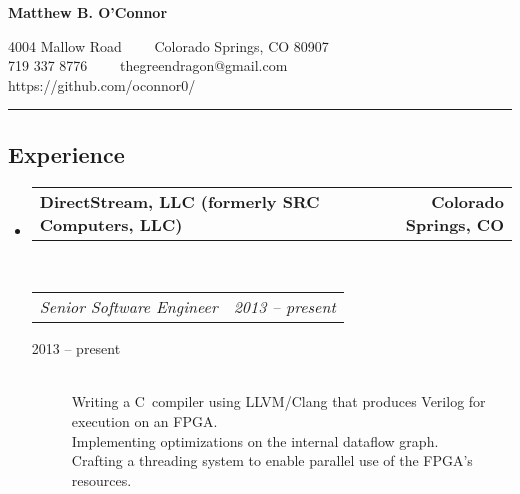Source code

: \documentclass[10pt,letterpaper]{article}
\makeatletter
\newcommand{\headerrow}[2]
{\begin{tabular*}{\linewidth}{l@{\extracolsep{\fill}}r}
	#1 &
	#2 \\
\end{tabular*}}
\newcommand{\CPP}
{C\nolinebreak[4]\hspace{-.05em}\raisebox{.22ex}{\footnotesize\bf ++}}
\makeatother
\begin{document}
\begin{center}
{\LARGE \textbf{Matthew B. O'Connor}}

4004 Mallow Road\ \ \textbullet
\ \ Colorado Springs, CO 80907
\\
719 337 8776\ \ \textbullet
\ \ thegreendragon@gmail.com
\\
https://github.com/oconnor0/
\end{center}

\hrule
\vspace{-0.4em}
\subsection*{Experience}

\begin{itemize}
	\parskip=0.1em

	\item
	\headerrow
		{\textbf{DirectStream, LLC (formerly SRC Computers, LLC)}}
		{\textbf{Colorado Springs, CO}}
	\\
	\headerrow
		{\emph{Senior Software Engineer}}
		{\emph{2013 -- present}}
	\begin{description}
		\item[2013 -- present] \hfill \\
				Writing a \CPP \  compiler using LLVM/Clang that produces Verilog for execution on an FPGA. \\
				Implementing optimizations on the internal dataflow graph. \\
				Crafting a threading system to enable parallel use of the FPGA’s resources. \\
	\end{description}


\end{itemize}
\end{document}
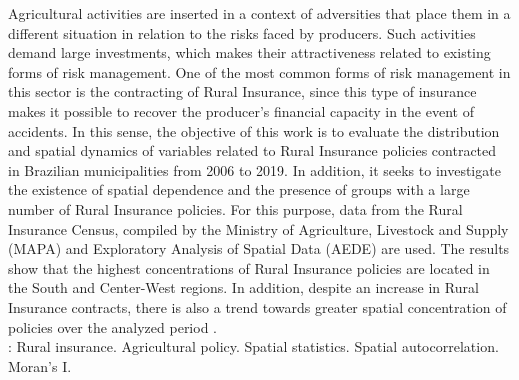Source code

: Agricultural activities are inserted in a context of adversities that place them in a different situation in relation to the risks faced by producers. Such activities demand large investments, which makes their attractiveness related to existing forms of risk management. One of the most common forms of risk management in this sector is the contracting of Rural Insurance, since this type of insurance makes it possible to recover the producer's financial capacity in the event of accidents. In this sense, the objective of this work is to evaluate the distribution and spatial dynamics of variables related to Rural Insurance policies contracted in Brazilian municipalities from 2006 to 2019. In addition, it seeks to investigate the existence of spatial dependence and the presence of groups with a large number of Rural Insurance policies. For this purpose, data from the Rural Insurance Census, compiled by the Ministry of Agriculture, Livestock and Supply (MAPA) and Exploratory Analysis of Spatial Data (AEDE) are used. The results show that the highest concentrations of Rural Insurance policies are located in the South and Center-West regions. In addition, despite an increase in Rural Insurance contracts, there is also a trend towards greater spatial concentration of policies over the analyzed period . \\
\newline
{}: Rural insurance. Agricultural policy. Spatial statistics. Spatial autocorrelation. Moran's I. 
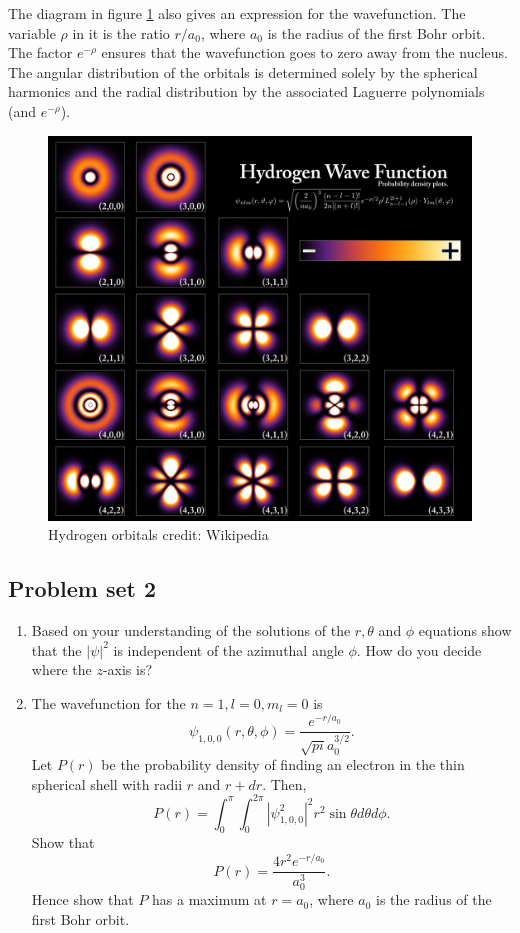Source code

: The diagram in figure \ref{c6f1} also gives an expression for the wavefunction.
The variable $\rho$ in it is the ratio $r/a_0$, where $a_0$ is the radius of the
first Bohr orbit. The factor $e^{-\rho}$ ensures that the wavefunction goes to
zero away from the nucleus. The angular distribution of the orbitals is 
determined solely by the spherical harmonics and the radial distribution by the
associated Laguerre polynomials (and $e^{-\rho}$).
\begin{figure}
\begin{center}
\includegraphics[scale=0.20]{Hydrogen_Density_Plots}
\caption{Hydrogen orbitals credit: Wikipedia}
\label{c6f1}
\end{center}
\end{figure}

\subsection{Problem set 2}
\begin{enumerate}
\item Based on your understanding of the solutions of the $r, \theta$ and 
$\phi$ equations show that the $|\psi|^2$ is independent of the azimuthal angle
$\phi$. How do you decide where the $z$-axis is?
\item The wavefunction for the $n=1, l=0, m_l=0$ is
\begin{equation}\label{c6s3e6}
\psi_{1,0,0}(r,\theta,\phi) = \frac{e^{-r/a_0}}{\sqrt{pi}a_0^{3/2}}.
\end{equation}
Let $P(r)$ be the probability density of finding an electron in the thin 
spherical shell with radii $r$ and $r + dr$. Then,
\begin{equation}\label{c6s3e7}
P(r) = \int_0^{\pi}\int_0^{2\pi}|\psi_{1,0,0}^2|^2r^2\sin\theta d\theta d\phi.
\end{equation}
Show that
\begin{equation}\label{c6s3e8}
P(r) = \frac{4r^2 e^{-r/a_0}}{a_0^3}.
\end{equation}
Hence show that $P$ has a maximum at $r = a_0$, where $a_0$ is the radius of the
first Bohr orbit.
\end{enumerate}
- - - - - - -
• **What the task requires**
Your answer should be the lines from the first record down to the line containing "Implementing optimizations on", restated exactly, with no pictures.

• **Task answer**
Source code

: \documentclass[10pt,letterpaper]{article}
\makeatletter
\newcommand{\headerrow}[2]
{\begin{tabular*}{\linewidth}{l@{\extracolsep{\fill}}r}
	#1 &
	#2 \\
\end{tabular*}}
\newcommand{\CPP}
{C\nolinebreak[4]\hspace{-.05em}\raisebox{.22ex}{\footnotesize\bf ++}}
\makeatother
\begin{document}
\begin{center}
{\LARGE \textbf{Matthew B. O'Connor}}

4004 Mallow Road\ \ \textbullet
\ \ Colorado Springs, CO 80907
\\
719 337 8776\ \ \textbullet
\ \ thegreendragon@gmail.com
\\
https://github.com/oconnor0/
\end{center}

\hrule
\vspace{-0.4em}
\subsection*{Experience}

\begin{itemize}
	\parskip=0.1em

	\item
	\headerrow
		{\textbf{DirectStream, LLC (formerly SRC Computers, LLC)}}
		{\textbf{Colorado Springs, CO}}
	\\
	\headerrow
		{\emph{Senior Software Engineer}}
		{\emph{2013 -- present}}
	\begin{description}
		\item[2013 -- present] \hfill \\
				Writing a \CPP \  compiler using LLVM/Clang that produces Verilog for execution on an FPGA. \\
				Implementing optimizations on the internal dataflow graph. \\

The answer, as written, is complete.